Language AI has the ability of human self-examination: A recent study by an academic team from the University of California, Berkeley, and Hopkins University showed that it can not only judge whether its own answer is correct or not but also be trained to predict itself. The probability of knowing the answer to a question.
Once the research results were released, it caused a heated discussion, and the first reaction of some people was panic:
Others believe that this result has positive implications for neural network research:
Language AI has the ability to self-examine
The research team believes that if the language AI model is to be self-assessed, there must be a premise: when the language AI answers the question, it will calibrate its own answers.
The calibration here is whether the correct probability of an answer predicted by the language AI is consistent with the actual probability of occurrence. Only then can the linguistic AI use this calibrated ability to assess whether its own output is correct.
So the first question is, can language AI calibrate its own answers? To prove this question, the research team prepared 5 multiple-choice questions for AI:
Answer options are given in forms A, B, and C. If the AI model's answer is correct more than chance, then the answer given by the AI model is proven to be calibrated.
The result of the test is that the answer given by the language AI is significantly more correct than the chance of any choice.

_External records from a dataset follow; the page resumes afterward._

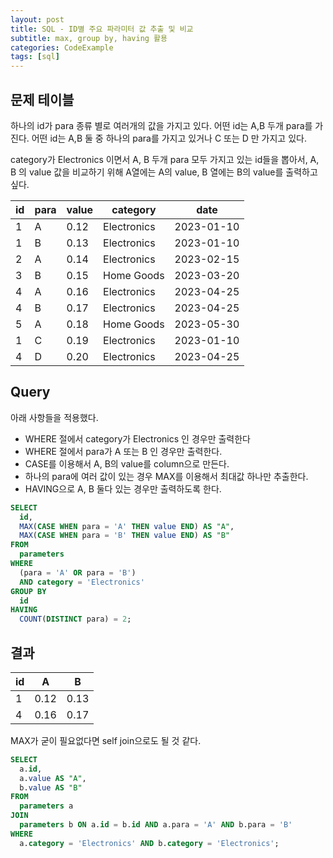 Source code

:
 ```yaml
---
layout: post
title: SQL - ID별 주요 파라미터 값 추출 및 비교
subtitle: max, group by, having 활용
categories: CodeExample
tags: [sql]
---
```


## 문제 테이블

하나의 id가 para 종류 별로 여러개의 값을 가지고 있다.
어떤 id는 A,B 두개 para를 가진다.
어떤 id는 A,B 둘 중 하나의 para를 가지고 있거나 C 또는 D 만 가지고 있다.

category가 Electronics 이면서 A, B 두개 para 모두 가지고 있는 id들을 뽑아서,
A, B 의 value 값을 비교하기 위해 A열에는 A의 value, B 열에는 B의 value를 출력하고 싶다.

| id | para | value | category    | date       |
|----|------|-------|-------------|------------|
| 1  | A    | 0.12  | Electronics | 2023-01-10 |
| 1  | B    | 0.13  | Electronics | 2023-01-10 |
| 2  | A    | 0.14  | Electronics | 2023-02-15 |
| 3  | B    | 0.15  | Home Goods  | 2023-03-20 |
| 4  | A    | 0.16  | Electronics | 2023-04-25 |
| 4  | B    | 0.17  | Electronics | 2023-04-25 |
| 5  | A    | 0.18  | Home Goods  | 2023-05-30 |
| 1  | C    | 0.19  | Electronics | 2023-01-10 |
| 4  | D    | 0.20  | Electronics | 2023-04-25 |

## Query 

아래 사항들을 적용했다.

- WHERE 절에서 category가 Electronics 인 경우만 출력한다
- WHERE 절에서 para가 A 또는 B 인 경우만 출력한다.
- CASE를 이용해서 A, B의 value를 column으로 만든다.
- 하나의 para에 여러 값이 있는 경우 MAX를 이용해서 최대값 하나만 추출한다.
- HAVING으로 A, B 둘다 있는 경우만 출력하도록 한다.

```sql
SELECT
  id,
  MAX(CASE WHEN para = 'A' THEN value END) AS "A",
  MAX(CASE WHEN para = 'B' THEN value END) AS "B"
FROM
  parameters
WHERE
  (para = 'A' OR para = 'B')
  AND category = 'Electronics'
GROUP BY
  id
HAVING
  COUNT(DISTINCT para) = 2;
```
## 결과

| id | A    | B    |
|----|------|------|
| 1  | 0.12 | 0.13 |
| 4  | 0.16 | 0.17 |

MAX가 굳이 필요없다면 self join으로도 될 것 같다.

```sql
SELECT
  a.id,
  a.value AS "A",
  b.value AS "B"
FROM
  parameters a
JOIN
  parameters b ON a.id = b.id AND a.para = 'A' AND b.para = 'B'
WHERE
  a.category = 'Electronics' AND b.category = 'Electronics';
```
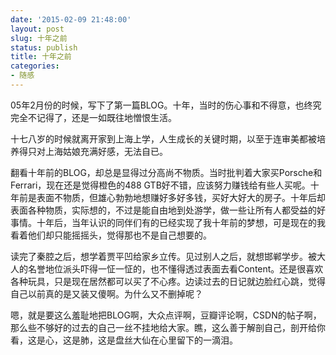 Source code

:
 ```yaml
---
date: '2015-02-09 21:48:00'
layout: post
slug: 十年之前
status: publish
title: 十年之前
categories:
- 随感
---
```


05年2月份的时候，写下了第一篇BLOG。十年，当时的伤心事和不得意，也终究完全不记得了，还是一如既往地憎恨生活。

十七八岁的时候就离开家到上海上学，人生成长的关键时期，以至于连审美都被培养得只对上海姑娘充满好感，无法自已。

翻看十年前的BLOG，却总是显得过分高尚不物质。当时批判着大家买Porsche和Ferrari，现在还是觉得橙色的488 GTB好不错，应该努力赚钱给有些人买呢。十年前是表面不物质，但雄心勃勃地想赚好多好多钱，买好大好大的房子。十年后却表面各种物质，实际想的，不过是能自由地到处游学，做一些让所有人都受益的好事情。十年后，当年认识的同伴们有的已经实现了我十年前的梦想，可是现在的我看着他们却只能摇摇头，觉得那也不是自己想要的。

读完了秦腔之后，想学着贾平凹给家乡立传。见过别人之后，就想邯郸学步。被大人的名誉地位派头吓得一怔一怔的，也不懂得透过表面去看Content。还是很喜欢各种玩具，只是现在居然都可以买了不心疼。边读过去的日记就边脸红心跳，觉得自己以前真的是又装又傻啊。为什么又不删掉呢？

嗯，就是要这么羞耻地把BLOG啊，大众点评啊，豆瓣评论啊，CSDN的帖子啊，那么些不够好的过去的自己一丝不挂地给大家。瞧，这么善于解剖自己，剖开给你看，这是心，这是肺，这是盘丝大仙在心里留下的一滴泪。
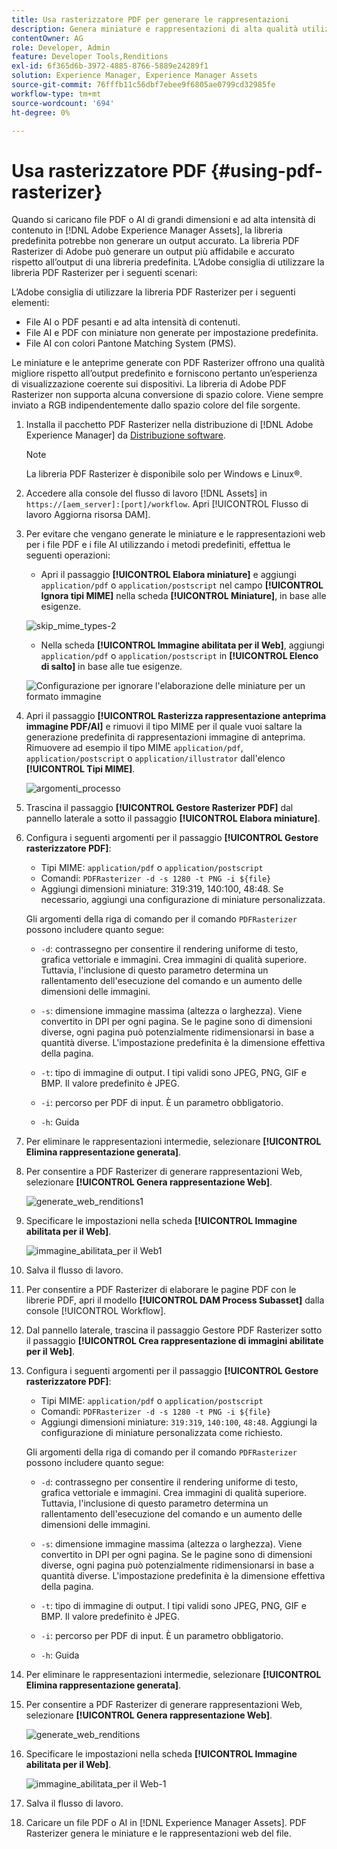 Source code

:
 ```yaml
---
title: Usa rasterizzatore PDF per generare le rappresentazioni
description: Genera miniature e rappresentazioni di alta qualità utilizzando la libreria Rasterizer di Adobe PDF.
contentOwner: AG
role: Developer, Admin
feature: Developer Tools,Renditions
exl-id: 6f365d6b-3972-4885-8766-5889e24289f1
solution: Experience Manager, Experience Manager Assets
source-git-commit: 76fffb11c56dbf7ebee9f6805ae0799cd32985fe
workflow-type: tm+mt
source-wordcount: '694'
ht-degree: 0%

---
```


# Usa rasterizzatore PDF {#using-pdf-rasterizer}

Quando si caricano file PDF o AI di grandi dimensioni e ad alta intensità di contenuto in [!DNL Adobe Experience Manager Assets], la libreria predefinita potrebbe non generare un output accurato. La libreria PDF Rasterizer di Adobe può generare un output più affidabile e accurato rispetto all’output di una libreria predefinita. L’Adobe consiglia di utilizzare la libreria PDF Rasterizer per i seguenti scenari:

L’Adobe consiglia di utilizzare la libreria PDF Rasterizer per i seguenti elementi:

* File AI o PDF pesanti e ad alta intensità di contenuti.
* File AI e PDF con miniature non generate per impostazione predefinita.
* File AI con colori Pantone Matching System (PMS).

Le miniature e le anteprime generate con PDF Rasterizer offrono una qualità migliore rispetto all’output predefinito e forniscono pertanto un’esperienza di visualizzazione coerente sui dispositivi. La libreria di Adobe PDF Rasterizer non supporta alcuna conversione di spazio colore. Viene sempre inviato a RGB indipendentemente dallo spazio colore del file sorgente.

1. Installa il pacchetto PDF Rasterizer nella distribuzione di [!DNL Adobe Experience Manager] da [Distribuzione software](https://experience.adobe.com/#/downloads/content/software-distribution/en/aem.html?package=/content/software-distribution/en/details.html/content/dam/aem/public/adobe/packages/cq650/product/assets/aem-assets-pdf-rasterizer-pkg-4.6.zip).

   >[!NOTE]
   >
   >La libreria PDF Rasterizer è disponibile solo per Windows e Linux®.

1. Accedere alla console del flusso di lavoro [!DNL Assets] in `https://[aem_server]:[port]/workflow`. Apri [!UICONTROL Flusso di lavoro Aggiorna risorsa DAM].

1. Per evitare che vengano generate le miniature e le rappresentazioni web per i file PDF e i file AI utilizzando i metodi predefiniti, effettua le seguenti operazioni:

   * Apri il passaggio **[!UICONTROL Elabora miniature]** e aggiungi `application/pdf` o `application/postscript` nel campo **[!UICONTROL Ignora tipi MIME]** nella scheda **[!UICONTROL Miniature]**, in base alle esigenze.

   ![skip_mime_types-2](assets/skip_mime_types-2.png)

   * Nella scheda **[!UICONTROL Immagine abilitata per il Web]**, aggiungi `application/pdf` o `application/postscript` in **[!UICONTROL Elenco di salto]** in base alle tue esigenze.

   ![Configurazione per ignorare l&#39;elaborazione delle miniature per un formato immagine](assets/web_enabled_imageskiplist.png)

1. Apri il passaggio **[!UICONTROL Rasterizza rappresentazione anteprima immagine PDF/AI]** e rimuovi il tipo MIME per il quale vuoi saltare la generazione predefinita di rappresentazioni immagine di anteprima. Rimuovere ad esempio il tipo MIME `application/pdf`, `application/postscript` o `application/illustrator` dall&#39;elenco **[!UICONTROL Tipi MIME]**.

   ![argomenti_processo](assets/process_arguments.png)

1. Trascina il passaggio **[!UICONTROL Gestore Rasterizer PDF]** dal pannello laterale a sotto il passaggio **[!UICONTROL Elabora miniature]**.
1. Configura i seguenti argomenti per il passaggio **[!UICONTROL Gestore rasterizzatore PDF]**:

   * Tipi MIME: `application/pdf` o `application/postscript`
   * Comandi: `PDFRasterizer -d -s 1280 -t PNG -i ${file}`
   * Aggiungi dimensioni miniature: 319:319, 140:100, 48:48. Se necessario, aggiungi una configurazione di miniature personalizzata.

   Gli argomenti della riga di comando per il comando `PDFRasterizer` possono includere quanto segue:

   * `-d`: contrassegno per consentire il rendering uniforme di testo, grafica vettoriale e immagini. Crea immagini di qualità superiore. Tuttavia, l&#39;inclusione di questo parametro determina un rallentamento dell&#39;esecuzione del comando e un aumento delle dimensioni delle immagini.

   * `-s`: dimensione immagine massima (altezza o larghezza). Viene convertito in DPI per ogni pagina. Se le pagine sono di dimensioni diverse, ogni pagina può potenzialmente ridimensionarsi in base a quantità diverse. L&#39;impostazione predefinita è la dimensione effettiva della pagina.

   * `-t`: tipo di immagine di output. I tipi validi sono JPEG, PNG, GIF e BMP. Il valore predefinito è JPEG.

   * `-i`: percorso per PDF di input. È un parametro obbligatorio.

   * `-h`: Guida

1. Per eliminare le rappresentazioni intermedie, selezionare **[!UICONTROL Elimina rappresentazione generata]**.
1. Per consentire a PDF Rasterizer di generare rappresentazioni Web, selezionare **[!UICONTROL Genera rappresentazione Web]**.

   ![generate_web_renditions1](assets/generate_web_renditions1.png)

1. Specificare le impostazioni nella scheda **[!UICONTROL Immagine abilitata per il Web]**.

   ![immagine_abilitata_per il Web1](assets/web_enabled_image1.png)

1. Salva il flusso di lavoro.
1. Per consentire a PDF Rasterizer di elaborare le pagine PDF con le librerie PDF, apri il modello **[!UICONTROL DAM Process Subasset]** dalla console [!UICONTROL Workflow].
1. Dal pannello laterale, trascina il passaggio Gestore PDF Rasterizer sotto il passaggio **[!UICONTROL Crea rappresentazione di immagini abilitate per il Web]**.
1. Configura i seguenti argomenti per il passaggio **[!UICONTROL Gestore rasterizzatore PDF]**:

   * Tipi MIME: `application/pdf` o `application/postscript`
   * Comandi: `PDFRasterizer -d -s 1280 -t PNG -i ${file}`
   * Aggiungi dimensioni miniature: `319:319`, `140:100`, `48:48`. Aggiungi la configurazione di miniature personalizzata come richiesto.

   Gli argomenti della riga di comando per il comando `PDFRasterizer` possono includere quanto segue:

   * `-d`: contrassegno per consentire il rendering uniforme di testo, grafica vettoriale e immagini. Crea immagini di qualità superiore. Tuttavia, l&#39;inclusione di questo parametro determina un rallentamento dell&#39;esecuzione del comando e un aumento delle dimensioni delle immagini.

   * `-s`: dimensione immagine massima (altezza o larghezza). Viene convertito in DPI per ogni pagina. Se le pagine sono di dimensioni diverse, ogni pagina può potenzialmente ridimensionarsi in base a quantità diverse. L&#39;impostazione predefinita è la dimensione effettiva della pagina.

   * `-t`: tipo di immagine di output. I tipi validi sono JPEG, PNG, GIF e BMP. Il valore predefinito è JPEG.

   * `-i`: percorso per PDF di input. È un parametro obbligatorio.

   * `-h`: Guida

1. Per eliminare le rappresentazioni intermedie, selezionare **[!UICONTROL Elimina rappresentazione generata]**.
1. Per consentire a PDF Rasterizer di generare rappresentazioni Web, selezionare **[!UICONTROL Genera rappresentazione Web]**.

   ![generate_web_renditions](assets/generate_web_renditions.png)

1. Specificare le impostazioni nella scheda **[!UICONTROL Immagine abilitata per il Web]**.

   ![immagine_abilitata_per il Web-1](assets/web_enabled_image-1.png)

1. Salva il flusso di lavoro.
1. Caricare un file PDF o AI in [!DNL Experience Manager Assets]. PDF Rasterizer genera le miniature e le rappresentazioni web del file.

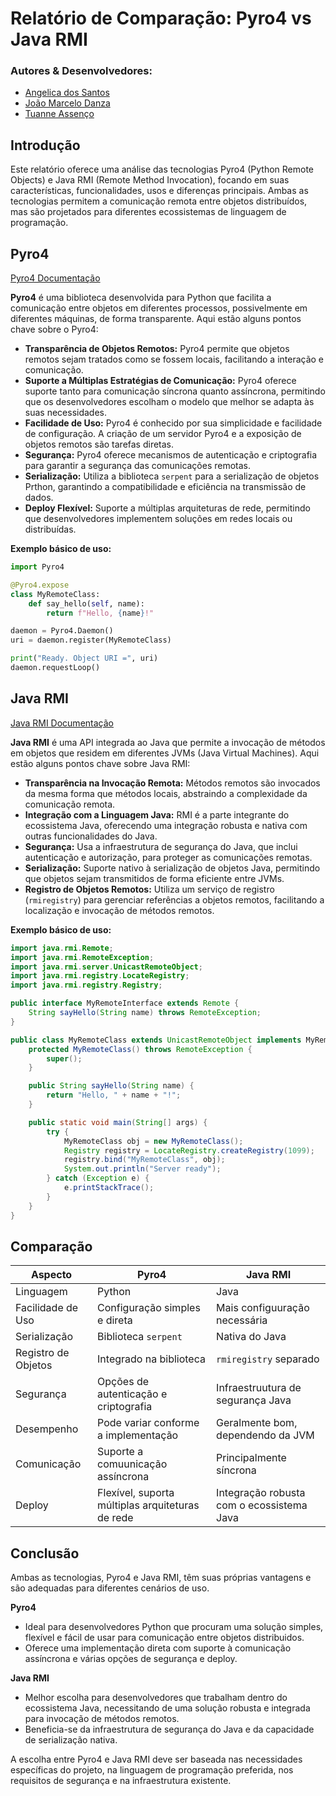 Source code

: # Relatório de Comparação: Pyro4 vs Java RMI

### Autores & Desenvolvedores:
- [Angelica dos Santos](https://github.com/angelcomp)
- [João Marcelo Danza](https://github.com/JoaoGandini)
- [Tuanne Assenço](https://github.com/devlower)


## **Introdução**
Este relatório oferece uma análise das tecnologias Pyro4 (Python Remote Objects) e Java RMI (Remote Method Invocation), focando em suas características, funcionalidades, usos e diferenças principais. Ambas as tecnologias permitem a comunicação remota entre objetos distribuídos, mas são projetados para diferentes ecossistemas de linguagem de programação.

## Pyro4

[Pyro4 Documentação](https://pyro4.readthedocs.io/en/stable/)

**Pyro4** é uma biblioteca desenvolvida para Python que facilita a comunicação entre objetos em diferentes processos, possivelmente em diferentes máquinas, de forma transparente. Aqui estão alguns pontos chave sobre o Pyro4:

- **Transparência de Objetos Remotos:** Pyro4 permite que objetos remotos sejam tratados como se fossem locais, facilitando a interação e comunicação.
- **Suporte a Múltiplas Estratégias de Comunicação:** Pyro4 oferece suporte tanto para comunicação síncrona quanto assíncrona, permitindo que os desenvolvedores escolham o modelo que melhor se adapta às suas necessidades.
- **Facilidade de Uso:** Pyro4 é conhecido por sua simplicidade e facilidade de configuração. A criação de um servidor Pyro4 e a exposição de objetos remotos são tarefas diretas.
- **Segurança:** Pyro4 oferece mecanismos de autenticação e criptografia para garantir a segurança das comunicações remotas.
- **Serialização:** Utiliza a biblioteca `serpent` para a serialização de objetos Prthon, garantindo a compatibilidade e eficiência na transmissão de dados.
- **Deploy Flexível:** Suporte a múltiplas arquiteturas de rede, permitindo que desenvolvedores implementem soluções em redes locais ou distribuídas.

**Exemplo básico de uso:**

```python
import Pyro4

@Pyro4.expose
class MyRemoteClass:
    def say_hello(self, name):
        return f"Hello, {name}!"

daemon = Pyro4.Daemon()
uri = daemon.register(MyRemoteClass)

print("Ready. Object URI =", uri)
daemon.requestLoop()
```

## Java RMI

[Java RMI Documentação](https://docs.oracle.com/javase/7/docs/technotes/guides/rmi/)

**Java RMI** é uma API integrada ao Java que permite a invocação de métodos em objetos que residem em diferentes JVMs (Java Virtual Machines). Aqui estão alguns pontos chave sobre Java RMI:

- **Transparência na Invocação Remota:** Métodos remotos são invocados da mesma forma que métodos locais, abstraindo a complexidade da comunicação remota.
- **Integração com a Linguagem Java:** RMI é a parte integrante do ecossistema Java, oferecendo uma integração robusta e nativa com outras funcionalidades do Java.
- **Segurança:** Usa a infraestrutura de segurança do Java, que inclui autenticação e autorização, para proteger as comunicações remotas.
- **Serialização:** Suporte nativo à serialização de objetos Java, permitindo que objetos sejam transmitidos de forma eficiente entre JVMs.
- **Registro de Objetos Remotos:** Utiliza um serviço de registro (`rmiregistry`) para gerenciar referências a objetos remotos, facilitando a localização e invocação de métodos remotos.

**Exemplo básico de uso:**

```java
import java.rmi.Remote;
import java.rmi.RemoteException;
import java.rmi.server.UnicastRemoteObject;
import java.rmi.registry.LocateRegistry;
import java.rmi.registry.Registry;

public interface MyRemoteInterface extends Remote {
    String sayHello(String name) throws RemoteException;
}

public class MyRemoteClass extends UnicastRemoteObject implements MyRemoteInterface {
    protected MyRemoteClass() throws RemoteException {
        super();
    }

    public String sayHello(String name) {
        return "Hello, " + name + "!";
    }

    public static void main(String[] args) {
        try {
            MyRemoteClass obj = new MyRemoteClass();
            Registry registry = LocateRegistry.createRegistry(1099);
            registry.bind("MyRemoteClass", obj);
            System.out.println("Server ready");
        } catch (Exception e) {
            e.printStackTrace();
        }
    }
}
```

## **Comparação**

| Aspecto | Pyro4 | Java RMI |
|---------|-------|----------|
| Linguagem | Python | Java |
| Facilidade de Uso | Configuração simples e direta | Mais configuuração necessária |
| Serialização | Biblioteca `serpent` | Nativa do Java |
| Registro de Objetos | Integrado na biblioteca | `rmiregistry` separado | 
| Segurança | Opções de autenticação e criptografia | Infraestruutura de segurança Java |
| Desempenho | Pode variar conforme a implementação | Geralmente bom, dependendo da JVM |
| Comunicação | Suporte a comuunicação assíncrona |  Principalmente síncrona |
| Deploy | Flexível, suporta múltiplas arquiteturas de rede | Integração robusta com o ecossistema Java |

## **Conclusão**

Ambas as tecnologias, Pyro4 e Java RMI, têm suas próprias vantagens e são adequadas para diferentes cenários de uso.

**Pyro4**
- Ideal para desenvolvedores Python que procuram uma solução simples, flexível e fácil de usar para comunicação entre objetos distribuidos.
- Oferece uma implementação direta com suporte à comunicação assíncrona e várias opções de segurança e deploy.

**Java RMI**
- Melhor escolha para desenvolvedores que trabalham dentro do ecossistema Java, necessitando de uma solução robusta e integrada para invocação de métodos remotos.
- Beneficia-se da infraestrutura de segurança do Java e da capacidade de serialização nativa.

A escolha entre Pyro4 e Java RMI deve ser baseada nas necessidades específicas do projeto, na linguagem de programação preferida, nos requisitos de segurança e na infraestrutura existente.
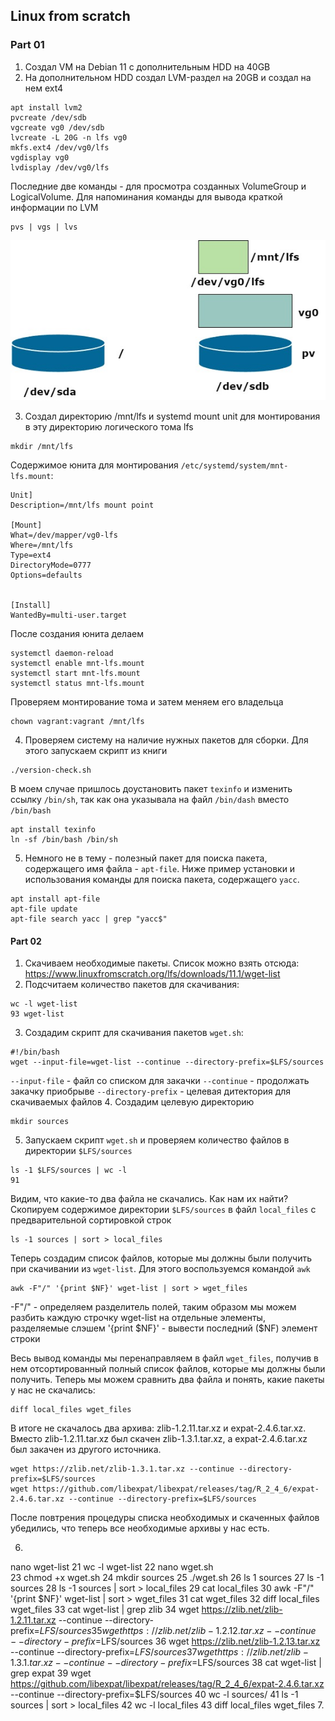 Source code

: ## Linux from scratch
### Part 01

1. Создал VM на Debian 11 с дополнительным HDD на 40GB
2. На дополнительном HDD создал LVM-раздел на 20GB и создал на нем ext4
``` 
apt install lvm2
pvcreate /dev/sdb
vgcreate vg0 /dev/sdb
lvcreate -L 20G -n lfs vg0
mkfs.ext4 /dev/vg0/lfs
vgdisplay vg0
lvdisplay /dev/vg0/lfs
```
Последние две команды - для просмотра созданных VolumeGroup и LogicalVolume. Для напоминания команды для вывода краткой информации по LVM
```
pvs | vgs | lvs
```
![](lfs-001.jpg)

3. Создал директорию /mnt/lfs и systemd mount unit для монтирования в эту директорию логического тома lfs
```
mkdir /mnt/lfs
```
Содержимое юнита для монтирования `/etc/systemd/system/mnt-lfs.mount`:
```
Unit]
Description=/mnt/lfs mount point

[Mount]
What=/dev/mapper/vg0-lfs
Where=/mnt/lfs
Type=ext4
DirectoryMode=0777
Options=defaults


[Install]
WantedBy=multi-user.target
```
После создания юнита делаем 
```
systemctl daemon-reload
systemctl enable mnt-lfs.mount
systemctl start mnt-lfs.mount
systemctl status mnt-lfs.mount
```
Проверяем монтирование тома и затем меняем его владельца
```
chown vagrant:vagrant /mnt/lfs
```
4. Проверяем систему на наличие нужных пакетов для сборки. Для этого запускаем скрипт из книги
```
./version-check.sh
```
В моем случае пришлось доустановить пакет `texinfo` и изменить ссылку `/bin/sh`, так как она указывала на файл `/bin/dash` вместо `/bin/bash`
```
apt install texinfo
ln -sf /bin/bash /bin/sh
```

5. Немного не в тему - полезный пакет для поиска пакета, содержащего имя файла - `apt-file`. Ниже пример установки и использования команды для поиска пакета, содержащего `yacc`. 
```
apt install apt-file
apt-file update
apt-file search yacc | grep "yacc$"
```
#### Part 02
1. Скачиваем необходимые пакеты. Список можно взять отсюда: https://www.linuxfromscratch.org/lfs/downloads/11.1/wget-list
2. Подсчитаем количество пакетов для скачивания:
```
wc -l wget-list
93 wget-list
```
3. Создадим скрипт для скачивания пакетов `wget.sh`:
```
#!/bin/bash
wget --input-file=wget-list --continue --directory-prefix=$LFS/sources
```
`--input-file` - файл со списком для закачки
`--continue` - продолжать закачку приобрыве
`--directory-prefix` - целевая дитектория для скачиваемых файлов
4. Создадим целевую директорию
```
mkdir sources
```
5. Запускаем скрипт `wget.sh` и проверяем количество файлов в директории `$LFS/sources`
```
ls -1 $LFS/sources | wc -l
91
```
Видим, что какие-то два файла не скачались. Как нам их найти? Скопируем содержимое директории `$LFS/sources` в файл `local_files` с предварительной сортировкой строк
```
ls -1 sources | sort > local_files
```
Теперь создадим список файлов, которые мы должны были получить при скачивании из `wget-list`. Для этого воспользуемся командой `awk`
```
awk -F"/" '{print $NF}' wget-list | sort > wget_files
```
-F"/" - определяем разделитель полей, таким образом мы можем разбить каждую строчку wget-list на отдельные элементы, разделяемые слэшем
'{print $NF}' - вывести последний ($NF) элемент строки

Весь вывод команды мы перенаправляем в файл `wget_files`, получив в нем отсортированный полный список файлов, которые мы должны были получить. Теперь мы можем сравнить два файла и понять, какие пакеты у нас не скачались:
```
diff local_files wget_files
```
В итоге не скачалось два архива: zlib-1.2.11.tar.xz и expat-2.4.6.tar.xz. Вместо zlib-1.2.11.tar.xz был скачен zlib-1.3.1.tar.xz, а expat-2.4.6.tar.xz был закачен из другого источника.
```
wget https://zlib.net/zlib-1.3.1.tar.xz --continue --directory-prefix=$LFS/sources
wget https://github.com/libexpat/libexpat/releases/tag/R_2_4_6/expat-2.4.6.tar.xz --continue --directory-prefix=$LFS/sources
```
После повтрения процедуры списка необходимых и скаченных файлов убедились, что теперь все необходимые архивы у нас есть.

6. 
nano wget-list
   21  wc -l wget-list 
   22  nano wget.sh  
   23  chmod +x wget.sh 
   24  mkdir sources
   25  ./wget.sh 
   26  ls 1 sources
   27  ls -1 sources
   28  ls -1 sources | sort > local_files
   29  cat local_files 
   30  awk -F"/" '{print $NF}' wget-list | sort > wget_files
   31  cat wget_files 
   32  diff local_files wget_files 
   33  cat wget-list | grep zlib
   34  wget https://zlib.net/zlib-1.2.11.tar.xz --continue --directory-prefix=$LFS/sources
   35  wget https://zlib.net/zlib-1.2.12.tar.xz --continue --directory-prefix=$LFS/sources
   36  wget https://zlib.net/zlib-1.2.13.tar.xz --continue --directory-prefix=$LFS/sources
   37  wget https://zlib.net/zlib-1.3.1.tar.xz --continue --directory-prefix=$LFS/sources
   38  cat wget-list | grep expat
   39  wget https://github.com/libexpat/libexpat/releases/tag/R_2_4_6/expat-2.4.6.tar.xz --continue --directory-prefix=$LFS/sources
   40  wc -l sources/
   41  ls -1 sources | sort > local_files
   42  wc -l local_files 
   43  diff local_files wget_files
7.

That said, language AI models can calibrate their answers very well.
However, the research team found that the calibration ability of language AI is based on the premise of clear choices. Adding an indeterminate option of "None of the above" to the options hurts the language AI's ability to calibrate.
That is, in multiple-choice questions of a certain format, the language AI model can calibrate the answers very well. After clarifying this premise, the next question is to verify that the language AI model can judge whether its answer is correct.
In this round of testing, in order to make the prediction of the AI model closer to its own effective decision boundary. The research team still chose the questions from the previous round of testing, along with a sample of answers from the language AI model.
At the same time, let the AI model choose whether its answer is true or not, and then analyze whether the AI model has made an effective calibration for this "true" or "false" answer. An example of the problem set is as follows:
After 20 true and false tests, the research team found that the language AI model's evaluation of its own answers as "true" or "false" was significantly calibrated.
That is, if within a range, an AI model is asked several questions, and the AI model evaluates the answers to those questions as true or false, with reasonable, calibrated confidence.
This also proves that language AI models can indeed judge whether their claims about a problem are correct.
Finally, the research team posed a harder question for language AI models: Can AI models be trained to predict whether they know the answer to any given question.
In this session, the research team introduces a data P (IK) (I know the probability of this answer) and selects one of the following two training methods for training:
Value Head: Train P(IK) as an additional value head and add it to the logarithm of the model (independent of the logarithm of language modeling, the advantage of this approach is that the research team can easily Generic marker location for probing P(IK).
Natural Language: This method is simpler and requires the AI model to literally answer "what is the probability that you know this answer" while outputting a percentage data answer.
In the early stage of training, the research team preferred the natural language training method, but the results were not significant, so they turned to the value-oriented method, but the research team also said that the training of the AI model will eventually return to the natural language method.
After training, the research team found that the language AI model could predict P(IK) well, and this predictive ability was partially general across different types of problems.
However, the research team also found that in certain types of problems, such as arithmetic problems, language AI models have some difficulties in OOD calibration.
Regarding this academic achievement, the research team stated that the future direction is to extend these achievements to the field of self-learning and factual reasoning under the premise that the language AI model does not imitate human text.